A Mathematical Model of a Conceptual Design Approach of High Altitude Solar Powered Unmanned Aerial Vehicles

Abstract

In this paper, an analytical approach has been developed to design a high altitude solar-powered aircraft, for a given mission at a conceptual design stage. The mass and power of each aircraft component are estimated as a constant fraction of either the structural mass, the total mass or the total power requirements. These fractions are evaluated statistically from data published for existing data of solar powered high-altitude UAVs. Also, a study has been conducted to explore the influence of the reference altitude, latitude, endurance on the weight of aircraft and its other main characteristics. The study aims at designing a high altitude long endurance solar powered aircraft for a surveillance mission to carry a 100 kg payload and operate over a particular area in Iraq which lies between latitudes 290 N and 380 N. The design approach has proved its capability by producing acceptable results for the weight and the power of each aircraft component.
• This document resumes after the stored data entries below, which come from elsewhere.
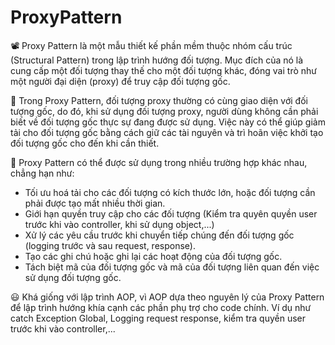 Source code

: # ProxyPattern

📽️ Proxy Pattern là một mẫu thiết kế phần mềm thuộc nhóm cấu trúc (Structural Pattern) trong lập trình hướng đối tượng. Mục đích của nó là cung cấp một đối tượng thay thế cho một đối tượng khác, đóng vai trò như một người đại diện (proxy) để truy cập đối tượng gốc.

🥇 Trong Proxy Pattern, đối tượng proxy thường có cùng giao diện với đối tượng gốc, do đó, khi sử dụng đối tượng proxy, người dùng không cần phải biết về đối tượng gốc thực sự đang được sử dụng. Việc này có thể giúp giảm tải cho đối tượng gốc bằng cách giữ các tài nguyên và trì hoãn việc khởi tạo đối tượng gốc cho đến khi cần thiết.

🥈 Proxy Pattern có thể được sử dụng trong nhiều trường hợp khác nhau, chẳng hạn như:
- Tối ưu hoá tải cho các đối tượng có kích thước lớn, hoặc đối tượng cần phải được tạo mất nhiều thời gian.
- Giới hạn quyền truy cập cho các đối tượng (Kiểm tra quyên quyền user trước khi vào controller, khi sử dụng object,...)
- Xử lý các yêu cầu trước khi chuyển tiếp chúng đến đối tượng gốc (logging trước và sau request, response).
- Tạo các ghi chú hoặc ghi lại các hoạt động của đối tượng gốc.
- Tách biệt mã của đối tượng gốc và mã của đối tượng liên quan đến việc sử dụng đối tượng gốc.

😃 Khá giống với lập trình AOP, vì AOP dựa theo nguyên lý của Proxy Pattern để lập trình hướng khía cạnh các phần phụ trợ cho code chính. Ví dụ như catch Exception Global, Logging request response, kiểm tra quyền user trước khi vào controller,...
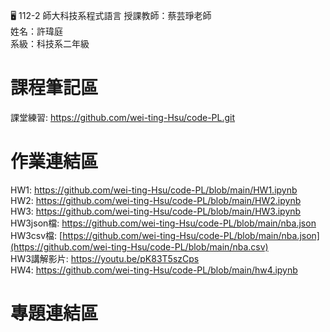 :desktop_computer: 112-2 師大科技系程式語言
授課教師：蔡芸琤老師<br/>
姓名：許瑋庭<br/>
系級：科技系二年級<br/>

# 課程筆記區
課堂練習: https://github.com/wei-ting-Hsu/code-PL.git <br/>
# 作業連結區
HW1: https://github.com/wei-ting-Hsu/code-PL/blob/main/HW1.ipynb <br/>
HW2: https://github.com/wei-ting-Hsu/code-PL/blob/main/HW2.ipynb <br/>
HW3: https://github.com/wei-ting-Hsu/code-PL/blob/main/HW3.ipynb <br/>
HW3json檔: https://github.com/wei-ting-Hsu/code-PL/blob/main/nba.json <br/>
HW3csv檔: [https://github.com/wei-ting-Hsu/code-PL/blob/main/nba.json](https://github.com/wei-ting-Hsu/code-PL/blob/main/nba.csv) <br/>
HW3講解影片: https://youtu.be/pK83T5szCps  <br/>
HW4: https://github.com/wei-ting-Hsu/code-PL/blob/main/hw4.ipynb
# 專題連結區
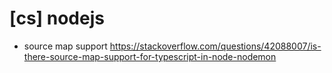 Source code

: # [cs] nodejs
- source map support https://stackoverflow.com/questions/42088007/is-there-source-map-support-for-typescript-in-node-nodemon
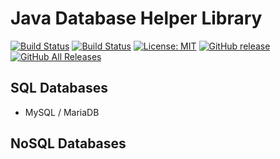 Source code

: Java Database Helper Library
=================

[![Build Status](https://img.shields.io/travis/com/ursinn/Java-DatabaseLib?logo=travis)](https://travis-ci.com/ursinn/Java-DatabaseLib)
[![Build Status](https://img.shields.io/jenkins/build?jobUrl=URL&logo=jenkins)](URL)
[![License: MIT](https://img.shields.io/badge/License-MIT-green.svg)](https://opensource.org/licenses/MIT)
[![GitHub release](https://img.shields.io/github/release/ursinn/Java-DatabaseLib.svg?logo=github)](https://github.com/ursinn/Java-DatabaseLib/releases/latest)
[![GitHub All Releases](https://img.shields.io/github/downloads/ursinn/Java-DatabaseLib/total.svg?logo=github)](https://github.com/ursinn/Java-DatabaseLib/releases)

## **SQL Databases**
- MySQL / MariaDB

## **NoSQL Databases**
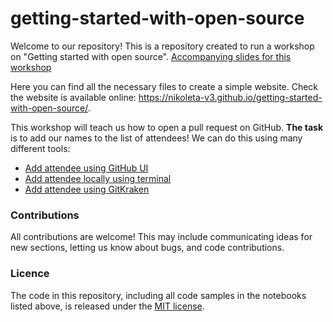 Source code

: # getting-started-with-open-source

Welcome to our repository! This is a repository created to run a workshop
on "Getting started with open source". [Accompanying slides for this
workshop](https://docs.google.com/presentation/d/15_iRdUOxXqup7INklsJse4jhy5VxpAVJENsYsW9vZ6k/edit#slide=id.gf330df5769_0_17)

Here you can find all the necessary files to create a simple website. Check
the website is available online:
https://nikoleta-v3.github.io/getting-started-with-open-source/.

This workshop will teach us how to open a pull request on GitHub. **The task**
is to add our names to the list of attendees! We can do this using many
different tools:

- [Add attendee using GitHub UI](HowTos/Installation.md)
- [Add attendee locally using terminal](HowTos/AddPeople.md)
- [Add attendee using GitKraken](HowTos/AddPeople.md)

### Contributions

All contributions are welcome! This may include communicating ideas for new
sections, letting us know about bugs, and code contributions.

### Licence

The code in this repository, including all code samples in the notebooks listed
above, is released under the [MIT license](LICENSE).
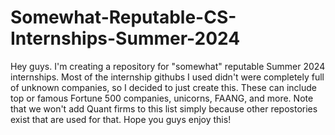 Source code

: # Somewhat-Reputable-CS-Internships-Summer-2024

Hey guys. I'm creating a repository for "somewhat" reputable Summer 2024 internships. Most of the internship githubs I used didn't were completely full of unknown companies, so I decided to just create this. These can include top or famous Fortune 500 companies, unicorns, FAANG, and more. Note that we won't add Quant firms to this list simply because other repostories exist that are used for that. Hope you guys enjoy this!
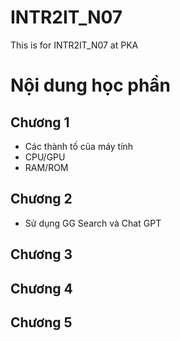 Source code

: # INTR2IT_N07
This is for INTR2IT_N07 at PKA

# Nội dung học phần
## Chương 1
- Các thành tố của máy tính
- CPU/GPU
- RAM/ROM
## Chương 2
- Sử dụng GG Search và Chat GPT
## Chương 3

## Chương 4

## Chương 5

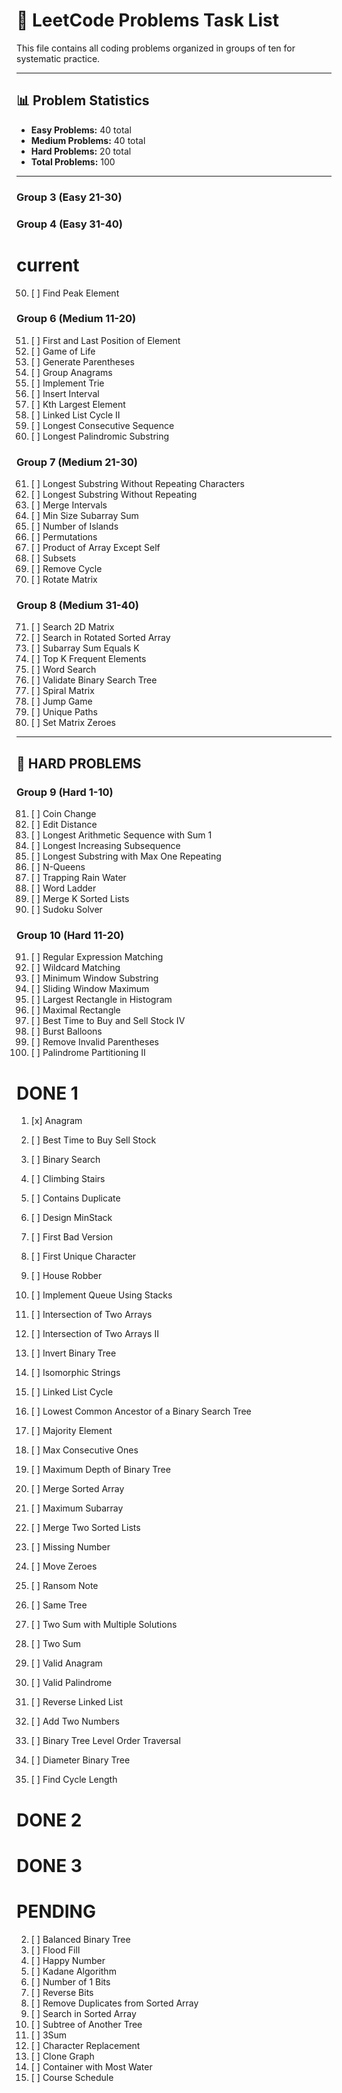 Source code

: # 🎯 LeetCode Problems Task List

This file contains all coding problems organized in groups of ten for systematic practice.

---

## 📊 **Problem Statistics**

- **Easy Problems:** 40 total
- **Medium Problems:** 40 total
- **Hard Problems:** 20 total
- **Total Problems:** 100

---

### **Group 3 (Easy 21-30)**


### **Group 4 (Easy 31-40)**






# current


50. [ ] Find Peak Element

### **Group 6 (Medium 11-20)**

51. [ ] First and Last Position of Element
52. [ ] Game of Life
53. [ ] Generate Parentheses
54. [ ] Group Anagrams
55. [ ] Implement Trie
56. [ ] Insert Interval
57. [ ] Kth Largest Element
58. [ ] Linked List Cycle II
59. [ ] Longest Consecutive Sequence
60. [ ] Longest Palindromic Substring

### **Group 7 (Medium 21-30)**

61. [ ] Longest Substring Without Repeating Characters
62. [ ] Longest Substring Without Repeating
63. [ ] Merge Intervals
64. [ ] Min Size Subarray Sum
65. [ ] Number of Islands
66. [ ] Permutations
67. [ ] Product of Array Except Self
68. [ ] Subsets
69. [ ] Remove Cycle
70. [ ] Rotate Matrix

### **Group 8 (Medium 31-40)**

71. [ ] Search 2D Matrix
72. [ ] Search in Rotated Sorted Array
73. [ ] Subarray Sum Equals K
74. [ ] Top K Frequent Elements
75. [ ] Word Search
76. [ ] Validate Binary Search Tree
77. [ ] Spiral Matrix
78. [ ] Jump Game
79. [ ] Unique Paths
80. [ ] Set Matrix Zeroes

---

## 🔴 **HARD PROBLEMS**

### **Group 9 (Hard 1-10)**

81. [ ] Coin Change
82. [ ] Edit Distance
83. [ ] Longest Arithmetic Sequence with Sum 1
84. [ ] Longest Increasing Subsequence
85. [ ] Longest Substring with Max One Repeating
86. [ ] N-Queens
87. [ ] Trapping Rain Water
88. [ ] Word Ladder
89. [ ] Merge K Sorted Lists
90. [ ] Sudoku Solver

### **Group 10 (Hard 11-20)**

91. [ ] Regular Expression Matching
92. [ ] Wildcard Matching
93. [ ] Minimum Window Substring
94. [ ] Sliding Window Maximum
95. [ ] Largest Rectangle in Histogram
96. [ ] Maximal Rectangle
97. [ ] Best Time to Buy and Sell Stock IV
98. [ ] Burst Balloons
99. [ ] Remove Invalid Parentheses
100.  [ ] Palindrome Partitioning II

# DONE 1
1. [x] Anagram
3. [ ] Best Time to Buy Sell Stock
4. [ ] Binary Search
5. [ ] Climbing Stairs
6. [ ] Contains Duplicate
7. [ ] Design MinStack
8. [ ] First Bad Version
9. [ ] First Unique Character
12. [ ] House Robber

13. [ ] Implement Queue Using Stacks
15. [ ] Intersection of Two Arrays
14. [ ] Intersection of Two Arrays II
16. [ ] Invert Binary Tree
17. [ ] Isomorphic Strings
19. [ ] Linked List Cycle
20. [ ] Lowest Common Ancestor of a Binary Search Tree
21. [ ] Majority Element
22. [ ] Max Consecutive Ones
23. [ ] Maximum Depth of Binary Tree

24. [ ] Merge Sorted Array
25. [ ] Maximum Subarray
26. [ ] Merge Two Sorted Lists
27. [ ] Missing Number
28. [ ] Move Zeroes
30. [ ] Ransom Note
33. [ ] Same Tree
36. [ ] Two Sum with Multiple Solutions
37. [ ] Two Sum
38. [ ] Valid Anagram

39. [ ] Valid Palindrome
40. [ ] Reverse Linked List
42. [ ] Add Two Numbers
43. [ ] Binary Tree Level Order Traversal
48. [ ] Diameter Binary Tree
49. [ ] Find Cycle Length


# DONE 2

# DONE 3

# PENDING
2. [ ] Balanced Binary Tree
10. [ ] Flood Fill
11. [ ] Happy Number
18. [ ] Kadane Algorithm
29. [ ] Number of 1 Bits
32. [ ] Reverse Bits
31. [ ] Remove Duplicates from Sorted Array
34. [ ] Search in Sorted Array
35. [ ] Subtree of Another Tree
41. [ ] 3Sum
44. [ ] Character Replacement
45. [ ] Clone Graph
46. [ ] Container with Most Water
47. [ ] Course Schedule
This approach also facilitates exploring the possible design space for a given mission in which the optimal weight and its corresponding set of characteristics can be easily concluded. The study shows that increasing the reference altitude can lead to a heavier aircraft in spite of the high levels of the available solar energy that can be harvested. Nevertheless, the surface area required for solar power generation is less than that needed to obtain sufficient lift when the aircraft was designed to operate at higher altitudes. Furthermore, the daytime period showed a noticeable influence besides the available solar energy in the achievement of the design aims.